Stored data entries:

= Beginning of Section =

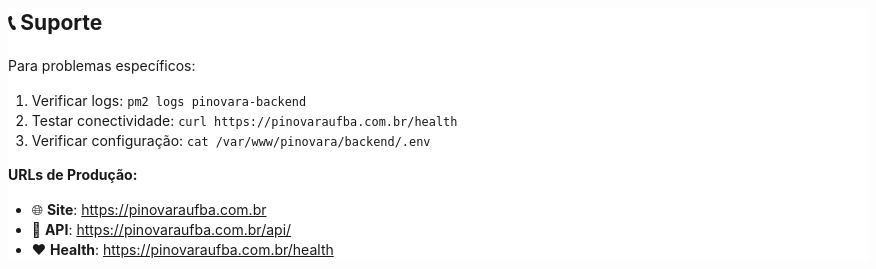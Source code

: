 
## 📞 Suporte

Para problemas específicos:
1. Verificar logs: `pm2 logs pinovara-backend`
2. Testar conectividade: `curl https://pinovaraufba.com.br/health`
3. Verificar configuração: `cat /var/www/pinovara/backend/.env`

**URLs de Produção:**
- 🌐 **Site**: https://pinovaraufba.com.br
- 🔧 **API**: https://pinovaraufba.com.br/api/
- ❤️ **Health**: https://pinovaraufba.com.br/health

= End of Section =

Pictures should be skipped, and the records retyped word for word.

*Worked solution*:
Source code

: 
## 📞 Suporte

Para problemas específicos:
1. Verificar logs: `pm2 logs pinovara-backend`
2. Testar conectividade: `curl https://pinovaraufba.com.br/health`
3. Verificar configuração: `cat /var/www/pinovara/backend/.env`

**URLs de Produção:**
- 🌐 **Site**: https://pinovaraufba.com.br
- 🔧 **API**: https://pinovaraufba.com.br/api/
- ❤️ **Health**: https://pinovaraufba.com.br/health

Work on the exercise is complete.